- **Plain-text document sources**:

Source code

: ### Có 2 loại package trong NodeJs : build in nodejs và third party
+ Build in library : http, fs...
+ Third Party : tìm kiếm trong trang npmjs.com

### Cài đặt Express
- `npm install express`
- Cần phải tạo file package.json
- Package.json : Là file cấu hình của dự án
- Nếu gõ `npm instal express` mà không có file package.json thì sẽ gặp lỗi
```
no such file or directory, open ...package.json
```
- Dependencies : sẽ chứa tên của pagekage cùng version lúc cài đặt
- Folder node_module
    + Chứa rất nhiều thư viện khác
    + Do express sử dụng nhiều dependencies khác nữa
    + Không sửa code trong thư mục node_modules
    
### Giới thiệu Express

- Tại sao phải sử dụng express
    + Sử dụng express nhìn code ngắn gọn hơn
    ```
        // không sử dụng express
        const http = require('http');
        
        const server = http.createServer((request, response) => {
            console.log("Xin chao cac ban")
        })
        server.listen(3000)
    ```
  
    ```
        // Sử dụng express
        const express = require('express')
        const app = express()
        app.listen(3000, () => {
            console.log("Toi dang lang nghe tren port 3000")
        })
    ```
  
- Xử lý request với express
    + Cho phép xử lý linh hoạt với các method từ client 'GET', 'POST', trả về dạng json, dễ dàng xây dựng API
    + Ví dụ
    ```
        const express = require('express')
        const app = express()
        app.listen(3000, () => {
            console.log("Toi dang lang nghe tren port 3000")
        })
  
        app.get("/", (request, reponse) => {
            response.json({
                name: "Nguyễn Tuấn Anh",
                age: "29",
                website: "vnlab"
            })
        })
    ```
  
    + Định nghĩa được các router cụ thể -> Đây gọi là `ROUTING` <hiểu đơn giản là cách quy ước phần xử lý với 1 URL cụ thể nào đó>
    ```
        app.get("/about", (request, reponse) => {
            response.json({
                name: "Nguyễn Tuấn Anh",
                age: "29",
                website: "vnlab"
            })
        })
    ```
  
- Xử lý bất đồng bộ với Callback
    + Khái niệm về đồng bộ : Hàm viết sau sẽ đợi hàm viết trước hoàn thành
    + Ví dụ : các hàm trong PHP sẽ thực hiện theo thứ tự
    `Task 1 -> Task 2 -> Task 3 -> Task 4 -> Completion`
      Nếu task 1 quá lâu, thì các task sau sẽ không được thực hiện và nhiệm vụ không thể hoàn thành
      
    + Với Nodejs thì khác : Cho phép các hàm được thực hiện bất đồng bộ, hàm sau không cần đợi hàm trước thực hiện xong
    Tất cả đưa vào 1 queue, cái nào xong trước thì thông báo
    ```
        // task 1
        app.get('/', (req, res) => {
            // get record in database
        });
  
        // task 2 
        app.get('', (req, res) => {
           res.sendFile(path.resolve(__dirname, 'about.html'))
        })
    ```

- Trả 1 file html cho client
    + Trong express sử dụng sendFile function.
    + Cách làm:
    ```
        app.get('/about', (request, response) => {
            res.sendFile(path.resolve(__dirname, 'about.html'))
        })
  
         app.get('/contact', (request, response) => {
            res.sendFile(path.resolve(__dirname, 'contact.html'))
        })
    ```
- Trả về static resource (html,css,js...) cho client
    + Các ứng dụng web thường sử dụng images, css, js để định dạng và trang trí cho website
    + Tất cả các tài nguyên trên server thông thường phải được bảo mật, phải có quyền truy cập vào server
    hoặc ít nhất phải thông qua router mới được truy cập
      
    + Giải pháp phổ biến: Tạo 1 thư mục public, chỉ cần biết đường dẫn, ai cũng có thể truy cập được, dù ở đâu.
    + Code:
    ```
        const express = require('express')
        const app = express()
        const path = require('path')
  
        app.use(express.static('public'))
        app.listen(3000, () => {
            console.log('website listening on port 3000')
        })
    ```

- **Directions**:
Each line from the top of the data, up to and including the line that contains "- Folder node_module", should be set down exactly.

- **Output of the exercise**:
Source code

: ### Có 2 loại package trong NodeJs : build in nodejs và third party
+ Build in library : http, fs...
+ Third Party : tìm kiếm trong trang npmjs.com

### Cài đặt Express
- `npm install express`
- Cần phải tạo file package.json
- Package.json : Là file cấu hình của dự án
- Nếu gõ `npm instal express` mà không có file package.json thì sẽ gặp lỗi
```
no such file or directory, open ...package.json
```
- Dependencies : sẽ chứa tên của pagekage cùng version lúc cài đặt
- Folder node_module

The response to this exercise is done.